Reminds me of how I dealt with my own Munchkin. We were playing Dark Heresy (the TTRPG equivalent of Warhammer 40k where you play as normal humans in the service of the Inquisition)
Everyone so far has proved very complimentary to eachothers abilities, they manage to scrape through MANY difficult encounters by sheer teamwork and clever thinking. Then along comes the Munchkin, and he brings in his Nobleborn Scum Character, "Havelock Von Fulcrim", which, over the course of 3 game sessions everyone too to calling "Havelock Von Buttfuck", due to the fact that he would not, read, WOULD NOT (not could not) roleplay for shit, and expected his retardedly gimped stats and dice roll modifiers to compensate for this fact. This guy actually BELIEVED he could roll high enough on his Charm to get out of trouble for killing 3 children of minor nobility in BROAD DAYLIGHT, in a BUSY METROPOLITAN AREA, literally 20 feet away from the Adeptus Arbitres (Space police/Judge Dredd fanclub) This inevitably got the entire party into messy situations they would otherwise never have gotten into. Not only that, but the player of this Buttfuck character would go behind my back and READ THE ADVENTURE BOOKS to gain an advantage over everyone else, and try to use his knowledge of the books to make it look like he was indispensable to the team and their survival at large.
So what did I do?
OLD.
MOTHERFUCKING.
TESTAMENT.
Not all minmaxers are munchkins, but all munchkins are minmaxers. That means they wil lhave at the minimum, 1 or 2 stats that are very weak. This is where you attack them, in the one place they can do fuck all about, and it's the place that hurts the most. For example, the Havelock character, he had dumped and focused all his experience points into Toughness (Constitution) Wounds (HP) Fellowship (Charisma) Agility (Dexterity) and Ballistics (Skill with guns) and bought as many perks as he could to fortify these skills while also negating and boosting his ability to dual wield pistols (Don't get me started on the dual pistol wielding, EVERY SINGLE CHARACTER this guy makes, or has ever made, has always dual wielded either scimitars or pistols)

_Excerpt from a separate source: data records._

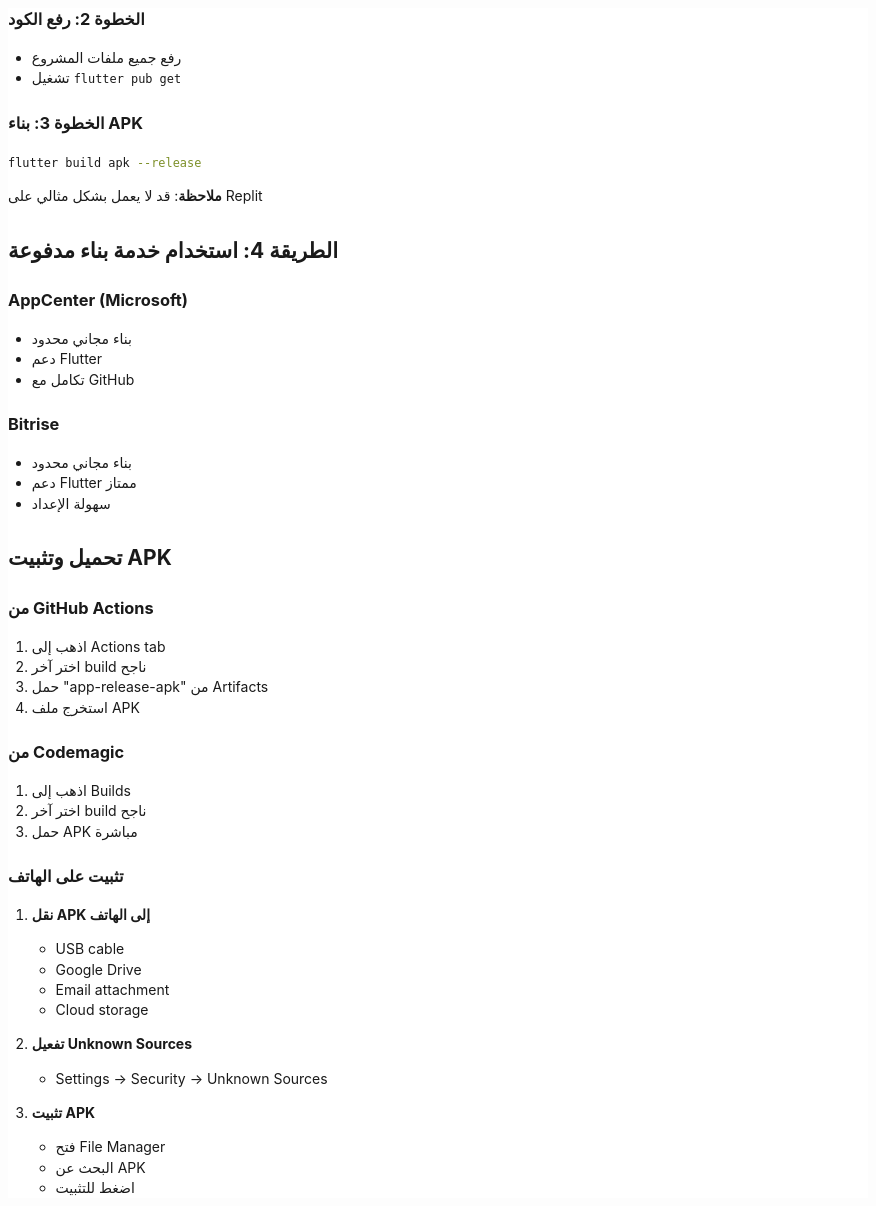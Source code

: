 ### الخطوة 2: رفع الكود
- رفع جميع ملفات المشروع
- تشغيل `flutter pub get`

### الخطوة 3: بناء APK
```bash
flutter build apk --release
```

**ملاحظة**: قد لا يعمل بشكل مثالي على Replit

## الطريقة 4: استخدام خدمة بناء مدفوعة

### AppCenter (Microsoft)
- بناء مجاني محدود
- دعم Flutter
- تكامل مع GitHub

### Bitrise
- بناء مجاني محدود  
- دعم Flutter ممتاز
- سهولة الإعداد

## تحميل وتثبيت APK

### من GitHub Actions
1. اذهب إلى Actions tab
2. اختر آخر build ناجح
3. حمل "app-release-apk" من Artifacts
4. استخرج ملف APK

### من Codemagic
1. اذهب إلى Builds
2. اختر آخر build ناجح
3. حمل APK مباشرة

### تثبيت على الهاتف
1. **نقل APK إلى الهاتف**
   - USB cable
   - Google Drive
   - Email attachment
   - Cloud storage

2. **تفعيل Unknown Sources**
   - Settings → Security → Unknown Sources

3. **تثبيت APK**
   - فتح File Manager
   - البحث عن APK
   - اضغط للتثبيت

All his other stats (Intelligence, toughness, and willpower, most notably willpower) were mediocre or outright shitastic.

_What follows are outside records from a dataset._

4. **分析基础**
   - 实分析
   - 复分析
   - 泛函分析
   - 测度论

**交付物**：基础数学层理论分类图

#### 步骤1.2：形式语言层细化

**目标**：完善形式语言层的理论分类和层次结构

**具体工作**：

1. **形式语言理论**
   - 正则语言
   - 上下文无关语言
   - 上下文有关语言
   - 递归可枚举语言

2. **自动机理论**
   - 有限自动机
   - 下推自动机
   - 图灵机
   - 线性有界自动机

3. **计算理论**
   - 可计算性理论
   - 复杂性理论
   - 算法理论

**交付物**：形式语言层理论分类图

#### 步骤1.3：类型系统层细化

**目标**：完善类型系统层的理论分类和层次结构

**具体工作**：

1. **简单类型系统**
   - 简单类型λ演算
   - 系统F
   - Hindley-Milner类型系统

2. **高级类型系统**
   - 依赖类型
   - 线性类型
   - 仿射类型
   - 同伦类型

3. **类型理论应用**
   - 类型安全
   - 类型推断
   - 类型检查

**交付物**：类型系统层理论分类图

So I threw Daemons at them. Daemons that possess people. Daemons that possess people based on opposed willpower tests. The rest of the party had little to moderate difficulty with this, and Havelock did as well as I expected. Havelocks player threw a ragefit, I told him "Maybe you should think less about minimizing weaknesses and more about characters with good roleplay potential."
But he didn't listen, and went on to create clones of his Havelock character when they all inevitably died, and became the buttmonkey of our group, forever an unwitting jester, never learning from his mistakes, only ever making a SLIGHT change to his attitude when the entire group confronted him, dropping all pretense and telling him straight up to spend more time reading background lore and less time combing the rulebooks with a magnifying glass looking for loopholes to give him that extra +10 to whatever. So I continued with the OLD TESTAMENT style of GMing, everyone had fun except the poor Munchkin, who wouldn't listen to the rest of us.
TL;DR : GM should go OLD TESTAMENT on the Munchkin. He'll either learn his lesson and be a team player/better roleplayer and everyone will have fun, or he'll never learn and become the groups buttmonkey, forever ridiculed. Everyone EXCEPT him will have fun, but that's his fault for not changing to accommodate other people besides himself, so your conscience is clean.